I have defined a variable n == 1000 instead of having the calls to rnorm depend on a hard-coded constant. 



ff <- function(zz){
   inner = vector("numeric", length = s)
   for(k in 1:s){
     inner[k]=(1- lam*((1+b[k]*((zz-thr)/a[k]))^(-1/b[k])))
   }
   answer = mean(inner) - (1 - (1/r))
   return(answer)
}

n <- 1000
s <- n
lam <- 0.15
thr <- 70
r <- 10

up_lims <- 112.5   # found by trial and error to be nice most
                    # of the time, see mean(ok) below
out_list <- vector("list", length = 1e4)

for(i in seq_along(out_list)) {
   # give the user feedback
   if(i %% 100 == 0) print(i)

   set.seed(i)
   a <- rnorm(n, 110, 5)
   b <- rnorm(n, -0.3, 0.4)

   out_list[[i]] <- tryCatch(
     uniroot(ff, lower = 0, upper = up_lims),
     error = function(e) e
   )
}

ok <- !sapply(out_list, inherits, 'error')
mean(ok)
#[1] 0.9978

root <- sapply(out_list[ok], '[[', 'root')
hist(root)



Hope this helps,

Rui Barradas

Às 15:37 de 04/08/2022, Ebert,Timothy Aaron escreveu:

And one last edit.
Rstudio Environment shows out$root as 112. However, if I then print out$root I get 111.5303 which is much closer to the right answer. Entering values for ff, I can work out the answer to slightly more than 111.53030196. 

Regards,
Tim

-----Original Message-----
From: Ebert,Timothy Aaron <teb...@ufl.edu>
Sent: Thursday, August 4, 2022 10:28 AM
To: Ebert,Timothy Aaron <teb...@ufl.edu>; Md.

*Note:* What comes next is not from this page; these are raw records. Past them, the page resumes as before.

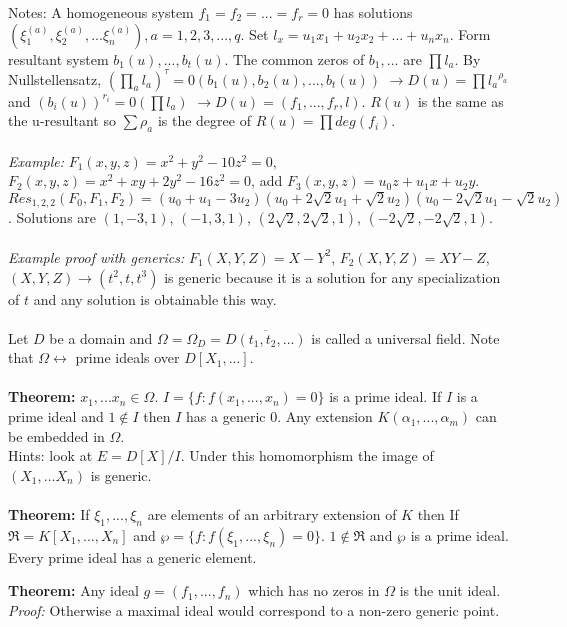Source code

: Notes: A homogeneous system 
$f_1= f_2= ... =f_r= 0$ has solutions
$(\xi_1^{(a)}, \xi_2^{(a)},...  \xi_n^{(a)}), a= 1,2,3,...,q$.  
Set $l_x=u_1x_1+u_2x_2+...+u_nx_n$.
Form resultant system $b_1(u), ..., b_t(u)$.  The common zeros of $b_1, ...$ are
$\prod l_a$.  By Nullstellensatz, 
$(\prod_a l_a)^{\tau}=0 (b_1(u),b_2(u),...,b_t(u))$
$\rightarrow D(u)= \prod {l_a}^{\rho_a}$ and
$(b_i(u))^{r_i}=0 (\prod l_a)$
$\rightarrow D(u)= (f_1,...,f_r,l)$.  $R(u)$ is the same as the u-resultant so
$\sum \rho_a$ is the degree of $R(u)= \prod deg(f_i)$.
\\
\\
\emph{Example:} $F_1(x,y,z)=x^2+y^2-10z^2=0$,
$F_2(x,y,z)=x^2+xy+2y^2-16z^2=0$, add $F_3(x,y,z)= u_0z+u_1x+u_2y$.
$Res_{1,2,2}(F_0,F_1,F_2)=(u_0+u_1-3u_2)(u_0+2{\sqrt 2}u_1+{\sqrt 2}u_2)
(u_0-2{\sqrt 2}u_1-{\sqrt 2}u_2)$.  
Solutions are $(1,-3,1)$, $(-1,3,1)$, 
$(2{\sqrt 2}, 2{\sqrt 2}, 1)$,  
$(-2{\sqrt 2}, -2{\sqrt 2}, 1)$.
\\
\\
\emph{Example proof with generics:} $F_1(X,Y,Z)=X-Y^2$, $F_2(X,Y,Z)=XY-Z$,
$(X,Y,Z) \rightarrow (t^2,t,t^3)$ is generic because it is a solution for any
specialization of $t$ and any solution is obtainable this way.
\\
\\
Let $D$ be a domain and $\Omega=\Omega_D= {\overline {D(t_1,t_2,...)}}$ is called a universal
field.  Note that $\Omega \leftrightarrow$ {prime ideals over} $D[X_1,...]$.
\\
\\
{\bf Theorem:} $x_1, ... x_n \in \Omega$.  $I= \{ f: f(x_1,...,x_n)=0 \}$ is a prime ideal.
If $I$ is a prime ideal and $1 \notin I$ then $I$ has a generic 0.  Any extension
$K(\alpha_1 , ..., \alpha_m)$ can be embedded in $\Omega$.
\\
Hints: look at $E=D[X]/I$.  Under this homomorphism the image of $(X_1,...X_n)$ is generic.
\\
\\
{\bf Theorem:} If $\xi_1 ,..., \xi_n$ are elements of an arbitrary extension of $K$ then
If $\Re =K[X_1,...,X_n]$ and $\wp= \{ f: f(\xi_1,...,\xi_n)=0 \}$.  
$1 \notin \Re$ and $\wp$ is a prime ideal.  Every prime ideal has a generic element.
\begin{quote}
\end{quote}
{\bf Theorem:}  Any ideal $g=(f_1, ..., f_n)$ which has no zeros in $\Omega$ is the unit ideal.
\emph{Proof:} Otherwise a maximal ideal would correspond to a non-zero generic point.
\begin{quote}
\end{quote}
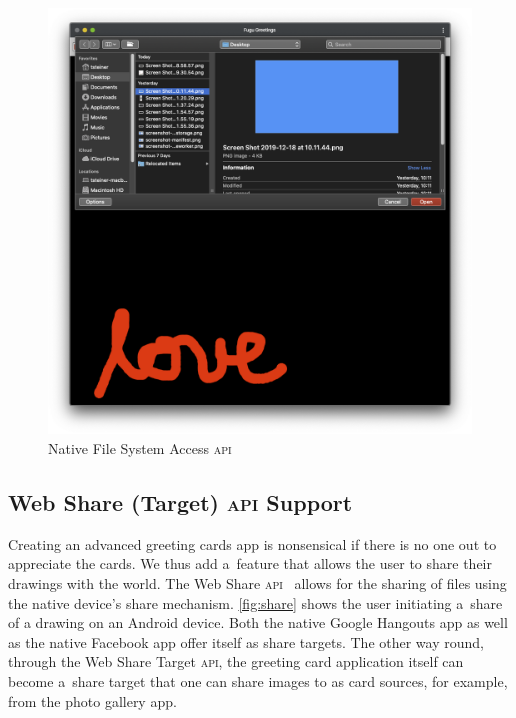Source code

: \documentclass[sigconf]{acmart}
\begin{document}
\begin{figure}[b]
  \includegraphics[width=0.75\columnwidth]{file.png}
  \caption{Native File System Access \textsc{api}}
  \label{fig:file}
\end{figure}

\subsection{Web Share (Target) \textsc{api} Support}

Creating an advanced greeting cards app is nonsensical if there is no one out to appreciate the cards.
We thus add a~feature that allows the user to share their drawings with the world.
The Web Share \textsc{api}~\cite{giuca2017webshare} allows for the sharing of files
using the native device's share mechanism.
\autoref{fig:share} shows the user initiating a~share of a drawing on an Android device.
Both the native Google Hangouts app as well as the native Facebook app offer itself
as share targets.
The other way round, through the Web Share Target \textsc{api},
the greeting card application itself can become a~share target
that one can share images to as card sources, for example, from the photo gallery app.
\end{document}
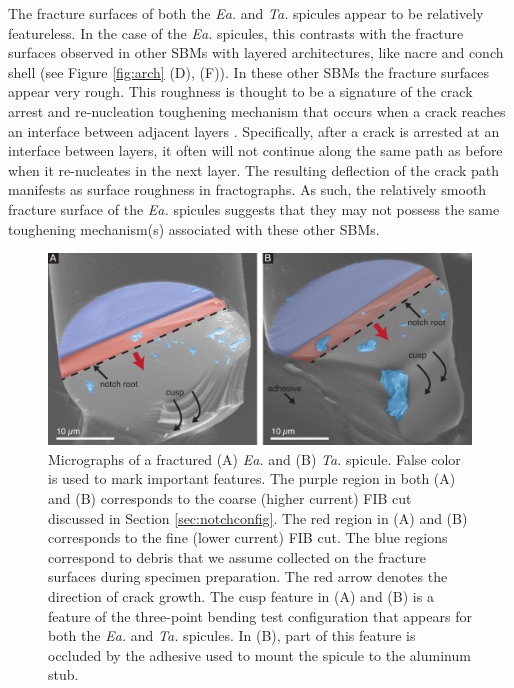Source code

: \documentclass[12pt,onecolumn]{article}
\makeatletter
\newcommand{\TA}{\textit{Ta.\@}\xspace}
\newcommand{\EA}{\textit{Ea.\@}\xspace}
\makeatother
\begin{document}
\begin{bibunit}
 The fracture surfaces of both the \EA and \TA spicules appear to be relatively featureless. In the case of the \EA spicules, this contrasts with the fracture surfaces observed in other SBMs with layered architectures, like nacre and conch shell (see Figure \ref{fig:arch} (D), (F)). In these other SBMs the fracture surfaces appear very rough. This roughness is thought to be a signature of the crack arrest and re-nucleation toughening mechanism that occurs when a crack reaches an interface between adjacent layers \cite{karambelas2013strombus, koester2008true,liu2000bending,barthelat2009review}. Specifically, after a crack is arrested at an interface between layers, it often will not continue along the same path as before when it re-nucleates in the next layer. The resulting deflection of the crack path manifests as surface roughness in fractographs. As such, the relatively smooth fracture surface of the \EA spicules suggests that they may not possess the same toughening mechanism(s) associated with these other SBMs.
%
\begin{figure}[ht!]
			\centering
			\includegraphics[width=\textwidth]{../Figures/FigureFract/Figure4_V4B.pdf}
			\caption{Micrographs of a fractured (A) \EA and (B) \TA spicule. False color is used to mark important features. The purple region in both (A) and (B) corresponds to the coarse (higher current) FIB cut discussed in Section \ref{sec:notchconfig}. The red region in (A) and (B) corresponds to the fine (lower current) FIB cut. The blue regions correspond to debris that we assume collected on the fracture surfaces during specimen preparation. The red arrow denotes the direction of crack growth. The cusp feature in (A) and (B) is a feature of the three-point bending test configuration that appears for both the \EA and \TA spicules. In (B), part of this feature is occluded by the adhesive used to mount the spicule to the aluminum stub.}
			\label{fig:fract}
			\end{figure}


\end{bibunit}
\end{document}
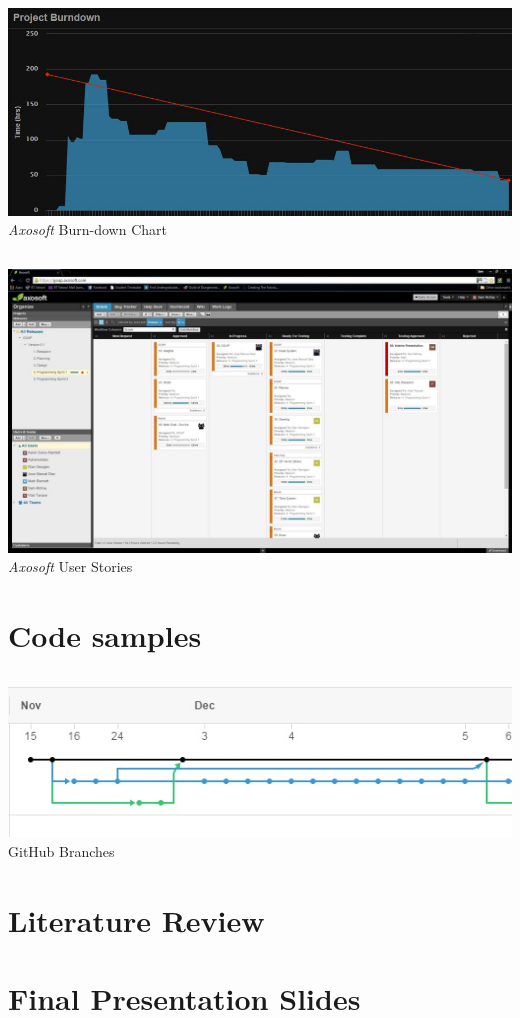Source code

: \documentclass[a4paper]{report}
\begin{document}
\section{}
\subsection{}
	\includegraphics[width=1.0\linewidth]{./appendixImages/AxosoftScreenShot01}
	\textit{Axosoft} Burn-down Chart 
\subsection{}
	\includegraphics[width=1.0\linewidth]{./appendixImages/AxosoftScreenShot02}
	\textit{Axosoft} User Stories
\pagebreak
\section{Code samples}





\pagebreak

\subsection{}
\includegraphics[width=1.0\linewidth]{./appendixImages/GitHubScreenShot01}
GitHub Branches
\pagebreak
\section{Literature Review}

\section{Final Presentation Slides}

\end{document}
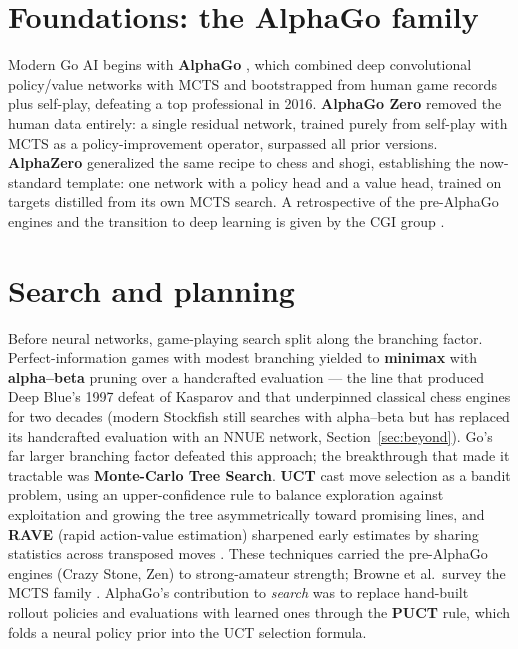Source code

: \documentclass[11pt]{article}
\begin{document}
\section{Foundations: the AlphaGo family}
Modern Go AI begins with \textbf{AlphaGo} \cite{alphago2016}, which combined deep
convolutional policy/value networks with MCTS and bootstrapped from human game records
plus self-play, defeating a top professional in 2016. \textbf{AlphaGo Zero}
\cite{alphagozero2017} removed the human data entirely: a single residual network,
trained purely from self-play with MCTS as a policy-improvement operator, surpassed all
prior versions. \textbf{AlphaZero} \cite{alphazero2018} generalized the same recipe to
chess and shogi, establishing the now-standard template: one network with a policy head
and a value head, trained on targets distilled from its own MCTS search. A retrospective
of the pre-AlphaGo engines and the transition to deep learning is given by the CGI
group \cite{cgisurvey2016}.

\section{Search and planning}
\label{sec:search}
Before neural networks, game-playing search split along the branching factor.
Perfect-information games with modest branching yielded to \textbf{minimax} with
\textbf{alpha--beta} pruning over a handcrafted evaluation --- the line that produced
Deep Blue's 1997 defeat of Kasparov \cite{deepblue2002} and that underpinned classical chess
engines for two decades (modern Stockfish still searches with alpha--beta but has replaced
its handcrafted evaluation with an NNUE network, Section~\ref{sec:beyond}). Go's far larger branching factor defeated this approach; the breakthrough
that made it tractable was \textbf{Monte-Carlo Tree Search}. \textbf{UCT} \cite{uct2006}
cast move selection as a bandit problem, using an upper-confidence rule to balance
exploration against exploitation and growing the tree asymmetrically toward promising lines,
and \textbf{RAVE} (rapid action-value estimation) sharpened early estimates by sharing
statistics across transposed moves \cite{rave2007}. These techniques carried the pre-AlphaGo
engines (Crazy Stone, Zen) to strong-amateur strength; Browne et al.\ survey the MCTS family
\cite{mctssurvey2012}. AlphaGo's contribution to \emph{search} was to replace hand-built
rollout policies and evaluations with learned ones through the \textbf{PUCT} rule, which
folds a neural policy prior into the UCT selection formula.
\end{document}
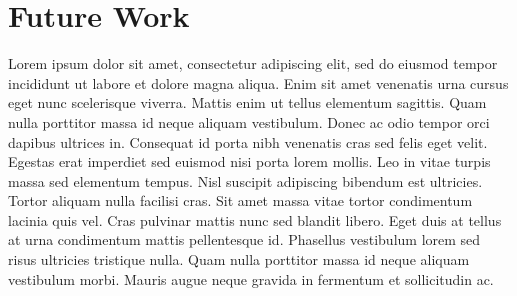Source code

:\section{Future Work}
Lorem ipsum dolor sit amet, consectetur adipiscing elit, sed do eiusmod tempor incididunt ut labore et dolore magna aliqua.
Enim sit amet venenatis urna cursus eget nunc scelerisque viverra.
Mattis enim ut tellus elementum sagittis.
Quam nulla porttitor massa id neque aliquam vestibulum.
Donec ac odio tempor orci dapibus ultrices in.
Consequat id porta nibh venenatis cras sed felis eget velit.
Egestas erat imperdiet sed euismod nisi porta lorem mollis.
Leo in vitae turpis massa sed elementum tempus.
Nisl suscipit adipiscing bibendum est ultricies.
Tortor aliquam nulla facilisi cras. Sit amet massa vitae tortor condimentum lacinia quis vel.
Cras pulvinar mattis nunc sed blandit libero.
Eget duis at tellus at urna condimentum mattis pellentesque id.
Phasellus vestibulum lorem sed risus ultricies tristique nulla.
Quam nulla porttitor massa id neque aliquam vestibulum morbi.
Mauris augue neque gravida in fermentum et sollicitudin ac.
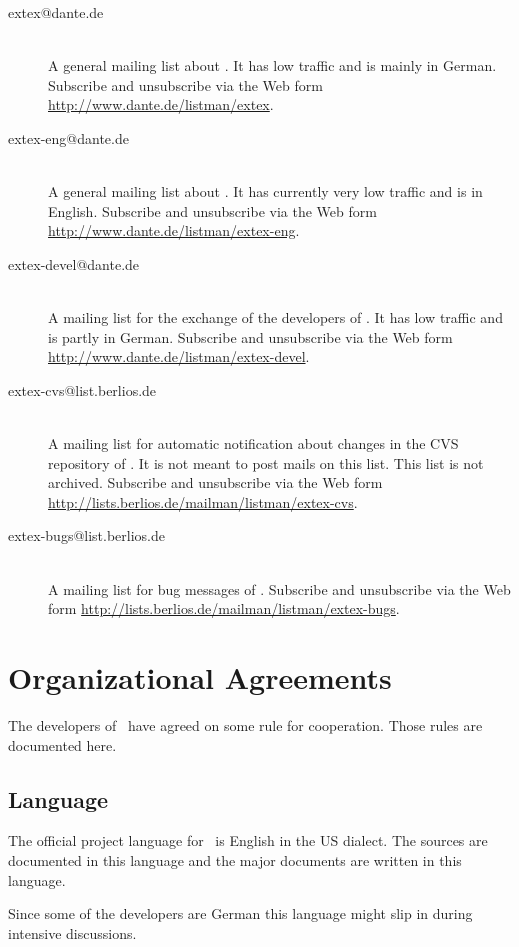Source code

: \begin{description}
\item[extex@dante.de] \ \\
  A general mailing list about \ExTeX. It has low traffic and is
  mainly in German. Subscribe and unsubscribe via the Web form
  \url{http://www.dante.de/listman/extex}.
\item[extex-eng@dante.de] \ \\
  A general mailing list about \ExTeX. It has currently very low
  traffic and is in English. Subscribe and unsubscribe via the Web
  form \url{http://www.dante.de/listman/extex-eng}.
\item[extex-devel@dante.de] \ \\
  A mailing list for the exchange of the developers of \ExTeX. It has
  low traffic and is partly in German. Subscribe and unsubscribe via
  the Web form \url{http://www.dante.de/listman/extex-devel}.
\item[extex-cvs@list.berlios.de] \ \\
  A mailing list for automatic notification about changes in the CVS
  repository of \ExTeX. It is not meant to post mails on this list.
  This list is not archived. Subscribe and unsubscribe via the Web
  form \url{http://lists.berlios.de/mailman/listman/extex-cvs}.
\item[extex-bugs@list.berlios.de] \ \\
  A mailing list for bug messages of \ExTeX. Subscribe and unsubscribe
  via the Web form
  \url{http://lists.berlios.de/mailman/listman/extex-bugs}.
\end{description}


\section{Organizational Agreements}

The developers of \ExTeX\ have agreed on some rule for cooperation.
Those rules are documented here.

\subsection{Language}

The official project language for \ExTeX\ is English in the US
dialect. The sources are documented in this language and the major
documents are written in this language.

Since some of the developers are German this language might slip in
during intensive discussions.


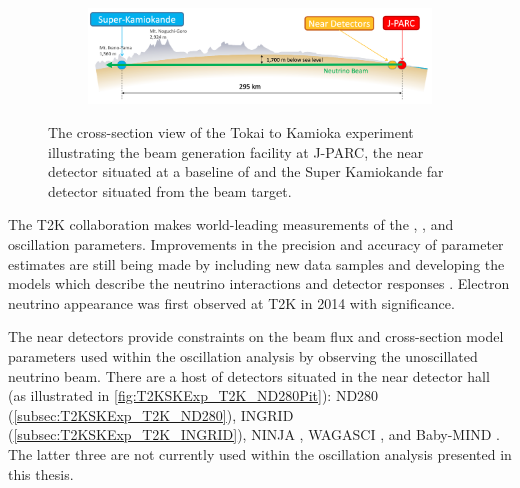 \begin{figure}[h]
  \begin{subfigure}[t]{0.95\textwidth}
    \includegraphics[width=\textwidth, trim={0mm 0mm 0mm 0mm}, clip,page=1]{Figures/Detectors/T2KCrossSection.pdf}
  \end{subfigure}
  \caption{The cross-section view of the Tokai to Kamioka experiment illustrating the beam generation facility at J-PARC, the near detector situated at a baseline of  and the Super Kamiokande far detector situated  from the beam target.}
  \label{fig:T2KSKExp_T2K_Overview}
\end{figure}

The T2K collaboration makes world-leading measurements of the , , and  oscillation parameters. Improvements in the precision and accuracy of parameter estimates are still being made by including new data samples and developing the models which describe the neutrino interactions and detector responses \cite{Bronner2022-wd}. Electron neutrino appearance was first observed at T2K in 2014 \cite{2014_Abe_ElectronNuApp} with \quickmath{7.3\sigma} significance.

The near detectors provide constraints on the beam flux and cross-section model parameters used within the oscillation analysis by observing the unoscillated neutrino beam. There are a host of detectors situated in the near detector hall (as illustrated in \autoref{fig:T2KSKExp_T2K_ND280Pit}): ND280 (\autoref{subsec:T2KSKExp_T2K_ND280}), INGRID (\autoref{subsec:T2KSKExp_T2K_INGRID}), NINJA \cite{ninja}, WAGASCI \cite{wagasci}, and Baby-MIND \cite{baby_mind}. The latter three are not currently used within the oscillation analysis presented in this thesis.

Moyazzem Hossain <hossai...@juniv.edu>; J C Nash <profjcn...@gmail.com> 
Cc: r-help mailing list <r-help@r-project.org>
Subject: RE: [R] Need help

I wish I could edit my earlier reply.
ff(144.43) returns 0.03142121, but ff(144.44) returns NaN.
ff(12) returns -0.1468287

out=uniroot(ff, lower=12, upper =144) does not have errors.
out is a list of 5.
$root is 112
$f.root is 1.09e-08
$iter is 5
$Init.it is NA
$estim.prec is 6.1e-05

Is this working?

Regards,
Tim

-----Original Message-----
From: R-help <r-help-boun...@r-project.org> On Behalf Of Ebert,Timothy Aaron 
Sent: Thursday, August 4, 2022 10:09 AM
To: Md. Moyazzem Hossain <hossai...@juniv.edu>; J C Nash <profjcn...@gmail.com> 
Cc: r-help mailing list <r-help@r-project.org>
Subject: Re: [R] Need help

[External Email]

A few issues
1) What does this function do? If you describe the problem and goal there might be a better answer. We appreciate seeing that you have attempted a solution, but you have trapped us all in blindly following your attempt.
2) This is an error checking phase of programming. Setting the seed is a good idea. Just remember to unset the seed after finishing the debugging phase.
3) In uniroot you call the function, but the function expects an argument (zz) that is not provided, and there is no default.
4) I set.seed(42), and entered ff(12) getting an answer of -0.1468287. Is this the expected result? 

Regards,
Tim

-----Original Message-----
From: R-help <r-help-boun...@r-project.org> On Behalf Of Md. Moyazzem Hossain 
Sent: Thursday, August 4, 2022 9:50 AM
To: J C Nash <profjcn...@gmail.com>
Cc: r-help mailing list <r-help@r-project.org>
Subject: Re: [R] Need help

[External Email]

Dear JN,

Thanks.
I do not check whether the function actually crosses zero or not. However, by assumption, the value would be greater than zero. 

Hossain

On Thu, Aug 4, 2022 at 2:40 PM J C Nash <profjcn...@gmail.com> wrote:


Have you checked that your function actually crosses zero?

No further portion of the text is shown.